Records to use below:

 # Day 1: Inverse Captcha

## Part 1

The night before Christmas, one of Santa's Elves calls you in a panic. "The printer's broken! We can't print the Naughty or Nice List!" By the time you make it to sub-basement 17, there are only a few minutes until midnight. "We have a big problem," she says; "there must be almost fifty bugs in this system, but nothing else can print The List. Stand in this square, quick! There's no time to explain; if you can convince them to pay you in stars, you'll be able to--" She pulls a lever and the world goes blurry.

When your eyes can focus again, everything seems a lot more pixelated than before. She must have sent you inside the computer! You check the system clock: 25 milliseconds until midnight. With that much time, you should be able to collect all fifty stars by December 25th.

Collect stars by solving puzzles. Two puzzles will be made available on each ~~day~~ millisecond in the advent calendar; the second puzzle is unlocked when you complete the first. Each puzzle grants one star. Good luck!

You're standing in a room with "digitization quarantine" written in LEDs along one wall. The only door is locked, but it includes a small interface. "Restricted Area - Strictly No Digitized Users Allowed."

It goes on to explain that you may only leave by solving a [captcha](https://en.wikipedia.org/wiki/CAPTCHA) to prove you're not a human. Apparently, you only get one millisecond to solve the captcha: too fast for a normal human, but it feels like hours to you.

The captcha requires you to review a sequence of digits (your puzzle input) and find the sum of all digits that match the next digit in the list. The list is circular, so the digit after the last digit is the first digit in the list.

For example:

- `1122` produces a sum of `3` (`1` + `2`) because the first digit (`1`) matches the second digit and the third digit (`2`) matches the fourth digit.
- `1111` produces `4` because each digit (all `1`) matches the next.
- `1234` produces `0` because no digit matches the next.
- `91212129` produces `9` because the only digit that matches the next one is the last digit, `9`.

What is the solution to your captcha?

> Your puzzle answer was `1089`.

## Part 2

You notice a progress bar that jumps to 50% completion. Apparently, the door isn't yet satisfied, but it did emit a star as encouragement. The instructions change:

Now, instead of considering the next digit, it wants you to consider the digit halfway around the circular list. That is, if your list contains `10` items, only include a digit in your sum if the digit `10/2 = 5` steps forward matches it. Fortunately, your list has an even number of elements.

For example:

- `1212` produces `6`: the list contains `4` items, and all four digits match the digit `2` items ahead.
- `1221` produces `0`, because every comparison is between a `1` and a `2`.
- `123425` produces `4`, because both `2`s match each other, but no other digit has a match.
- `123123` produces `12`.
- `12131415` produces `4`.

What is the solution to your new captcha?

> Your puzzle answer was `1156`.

End of Records to use.

Task: What the answer needs is every line from the data above with "until" in it.

Task response:
The night before Christmas, one of Santa's Elves calls you in a panic. "The printer's broken! We can't print the Naughty or Nice List!" By the time you make it to sub-basement 17, there are only a few minutes until midnight. "We have a big problem," she says; "there must be almost fifty bugs in this system, but nothing else can print The List. Stand in this square, quick! There's no time to explain; if you can convince them to pay you in stars, you'll be able to--" She pulls a lever and the world goes blurry.
When your eyes can focus again, everything seems a lot more pixelated than before. She must have sent you inside the computer! You check the system clock: 25 milliseconds until midnight. With that much time, you should be able to collect all fifty stars by December 25th.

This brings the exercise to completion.